**Directions for this task**
Using the data beneath this instruction, retype only the lines from the one that contains "### [Data Science Interview" down to the one that contains "This post was", both included, exactly as they appear.

**Input data**
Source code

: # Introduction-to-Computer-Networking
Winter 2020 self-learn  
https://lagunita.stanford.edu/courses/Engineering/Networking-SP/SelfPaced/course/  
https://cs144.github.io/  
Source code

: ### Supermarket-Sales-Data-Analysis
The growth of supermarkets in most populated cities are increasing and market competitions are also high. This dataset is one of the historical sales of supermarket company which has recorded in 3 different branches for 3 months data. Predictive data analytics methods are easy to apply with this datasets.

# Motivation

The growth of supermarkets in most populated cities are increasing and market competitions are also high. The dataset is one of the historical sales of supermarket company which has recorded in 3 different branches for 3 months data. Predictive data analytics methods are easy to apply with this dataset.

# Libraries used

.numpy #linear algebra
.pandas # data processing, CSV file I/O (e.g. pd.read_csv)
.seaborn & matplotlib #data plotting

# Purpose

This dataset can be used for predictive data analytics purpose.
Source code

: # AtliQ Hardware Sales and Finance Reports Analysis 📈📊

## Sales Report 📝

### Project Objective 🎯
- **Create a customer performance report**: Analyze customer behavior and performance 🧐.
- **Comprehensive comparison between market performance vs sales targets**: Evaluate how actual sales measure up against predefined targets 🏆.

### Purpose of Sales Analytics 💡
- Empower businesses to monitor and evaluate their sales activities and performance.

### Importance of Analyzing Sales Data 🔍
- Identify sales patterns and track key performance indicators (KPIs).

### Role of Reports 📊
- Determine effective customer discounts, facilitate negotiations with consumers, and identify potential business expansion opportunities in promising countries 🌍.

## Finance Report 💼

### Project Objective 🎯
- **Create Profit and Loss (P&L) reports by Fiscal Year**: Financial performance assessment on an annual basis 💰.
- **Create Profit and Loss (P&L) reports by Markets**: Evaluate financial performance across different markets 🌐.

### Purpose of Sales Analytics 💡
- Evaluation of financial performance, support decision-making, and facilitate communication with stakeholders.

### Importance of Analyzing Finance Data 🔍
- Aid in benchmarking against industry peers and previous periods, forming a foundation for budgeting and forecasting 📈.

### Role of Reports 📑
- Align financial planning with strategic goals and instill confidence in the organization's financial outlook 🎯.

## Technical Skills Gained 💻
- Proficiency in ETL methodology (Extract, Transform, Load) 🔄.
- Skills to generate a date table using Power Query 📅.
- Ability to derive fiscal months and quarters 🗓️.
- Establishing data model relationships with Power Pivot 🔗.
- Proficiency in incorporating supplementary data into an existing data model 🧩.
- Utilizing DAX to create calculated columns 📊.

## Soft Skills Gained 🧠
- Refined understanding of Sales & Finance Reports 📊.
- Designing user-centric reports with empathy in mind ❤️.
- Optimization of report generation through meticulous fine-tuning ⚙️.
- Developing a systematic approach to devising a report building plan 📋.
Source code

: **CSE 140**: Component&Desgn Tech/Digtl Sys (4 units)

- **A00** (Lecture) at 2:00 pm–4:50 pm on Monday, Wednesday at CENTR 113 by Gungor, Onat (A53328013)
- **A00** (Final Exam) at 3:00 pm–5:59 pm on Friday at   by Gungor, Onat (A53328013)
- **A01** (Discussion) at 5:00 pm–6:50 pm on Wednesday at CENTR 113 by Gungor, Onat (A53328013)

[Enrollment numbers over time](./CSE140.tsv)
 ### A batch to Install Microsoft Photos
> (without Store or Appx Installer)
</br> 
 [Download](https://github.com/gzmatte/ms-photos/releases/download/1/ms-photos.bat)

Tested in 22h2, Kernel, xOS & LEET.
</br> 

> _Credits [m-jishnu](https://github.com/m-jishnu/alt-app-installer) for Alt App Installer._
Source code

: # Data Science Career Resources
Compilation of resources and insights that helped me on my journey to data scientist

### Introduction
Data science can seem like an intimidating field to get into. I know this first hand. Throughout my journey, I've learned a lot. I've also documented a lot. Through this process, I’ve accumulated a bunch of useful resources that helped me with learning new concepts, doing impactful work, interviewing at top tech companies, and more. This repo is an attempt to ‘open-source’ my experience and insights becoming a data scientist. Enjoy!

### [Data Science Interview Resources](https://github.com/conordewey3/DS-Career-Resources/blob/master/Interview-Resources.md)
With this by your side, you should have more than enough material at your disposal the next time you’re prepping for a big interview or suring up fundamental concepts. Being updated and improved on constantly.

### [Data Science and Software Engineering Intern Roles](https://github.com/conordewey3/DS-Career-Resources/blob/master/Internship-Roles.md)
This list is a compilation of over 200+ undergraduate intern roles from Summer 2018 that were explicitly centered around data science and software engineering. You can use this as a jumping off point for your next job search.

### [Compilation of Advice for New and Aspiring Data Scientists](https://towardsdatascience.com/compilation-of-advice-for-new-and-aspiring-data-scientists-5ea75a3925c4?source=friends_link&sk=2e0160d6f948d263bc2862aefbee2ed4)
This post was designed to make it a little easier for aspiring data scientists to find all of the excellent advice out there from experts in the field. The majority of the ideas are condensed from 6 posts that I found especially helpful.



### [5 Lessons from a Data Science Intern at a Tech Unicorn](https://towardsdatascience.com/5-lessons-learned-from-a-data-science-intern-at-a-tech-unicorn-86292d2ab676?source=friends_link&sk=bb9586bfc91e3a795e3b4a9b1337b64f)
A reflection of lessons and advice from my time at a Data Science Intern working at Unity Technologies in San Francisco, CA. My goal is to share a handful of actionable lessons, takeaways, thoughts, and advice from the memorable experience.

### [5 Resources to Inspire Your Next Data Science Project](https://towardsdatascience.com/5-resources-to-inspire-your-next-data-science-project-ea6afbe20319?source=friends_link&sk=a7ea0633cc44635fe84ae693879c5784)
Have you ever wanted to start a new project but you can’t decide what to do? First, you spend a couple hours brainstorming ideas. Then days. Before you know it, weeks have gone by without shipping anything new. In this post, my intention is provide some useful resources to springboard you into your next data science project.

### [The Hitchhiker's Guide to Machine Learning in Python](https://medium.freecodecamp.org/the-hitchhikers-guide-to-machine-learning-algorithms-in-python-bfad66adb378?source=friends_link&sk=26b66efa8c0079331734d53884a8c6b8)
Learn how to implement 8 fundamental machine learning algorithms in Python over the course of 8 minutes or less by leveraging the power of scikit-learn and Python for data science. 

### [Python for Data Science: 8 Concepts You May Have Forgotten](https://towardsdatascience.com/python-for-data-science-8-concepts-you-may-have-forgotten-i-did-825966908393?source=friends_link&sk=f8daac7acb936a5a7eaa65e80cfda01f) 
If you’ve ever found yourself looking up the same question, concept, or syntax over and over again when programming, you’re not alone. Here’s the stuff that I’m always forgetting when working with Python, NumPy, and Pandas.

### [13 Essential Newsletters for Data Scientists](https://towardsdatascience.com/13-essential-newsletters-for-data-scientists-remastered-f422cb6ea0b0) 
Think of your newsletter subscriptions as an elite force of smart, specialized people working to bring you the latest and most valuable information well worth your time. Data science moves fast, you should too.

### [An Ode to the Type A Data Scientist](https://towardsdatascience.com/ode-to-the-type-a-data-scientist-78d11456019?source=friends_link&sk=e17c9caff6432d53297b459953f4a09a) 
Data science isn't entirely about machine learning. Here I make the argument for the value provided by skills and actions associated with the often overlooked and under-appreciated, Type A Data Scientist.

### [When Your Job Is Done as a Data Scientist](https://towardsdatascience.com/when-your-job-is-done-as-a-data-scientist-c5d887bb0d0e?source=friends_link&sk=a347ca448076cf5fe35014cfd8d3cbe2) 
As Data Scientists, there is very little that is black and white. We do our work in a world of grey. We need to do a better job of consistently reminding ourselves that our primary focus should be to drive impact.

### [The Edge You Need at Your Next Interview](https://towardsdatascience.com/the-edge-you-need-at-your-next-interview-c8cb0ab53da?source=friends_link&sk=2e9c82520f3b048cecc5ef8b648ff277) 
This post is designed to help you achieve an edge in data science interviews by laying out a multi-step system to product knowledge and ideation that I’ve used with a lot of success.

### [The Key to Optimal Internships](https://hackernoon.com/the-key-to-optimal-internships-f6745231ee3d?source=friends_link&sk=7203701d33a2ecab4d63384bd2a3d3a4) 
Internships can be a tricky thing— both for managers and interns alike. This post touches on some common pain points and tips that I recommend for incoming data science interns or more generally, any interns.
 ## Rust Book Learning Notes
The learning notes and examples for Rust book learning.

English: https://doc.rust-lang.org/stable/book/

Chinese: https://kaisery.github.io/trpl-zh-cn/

**Task response**
### [Data Science Interview Resources](https://github.com/conordewey3/DS-Career-Resources/blob/master/Interview-Resources.md)
With this by your side, you should have more than enough material at your disposal the next time you’re prepping for a big interview or suring up fundamental concepts. Being updated and improved on constantly.

### [Data Science and Software Engineering Intern Roles](https://github.com/conordewey3/DS-Career-Resources/blob/master/Internship-Roles.md)
This list is a compilation of over 200+ undergraduate intern roles from Summer 2018 that were explicitly centered around data science and software engineering. You can use this as a jumping off point for your next job search.

### [Compilation of Advice for New and Aspiring Data Scientists](https://towardsdatascience.com/compilation-of-advice-for-new-and-aspiring-data-scientists-5ea75a3925c4?source=friends_link&sk=2e0160d6f948d263bc2862aefbee2ed4)
This post was designed to make it a little easier for aspiring data scientists to find all of the excellent advice out there from experts in the field. The majority of the ideas are condensed from 6 posts that I found especially helpful.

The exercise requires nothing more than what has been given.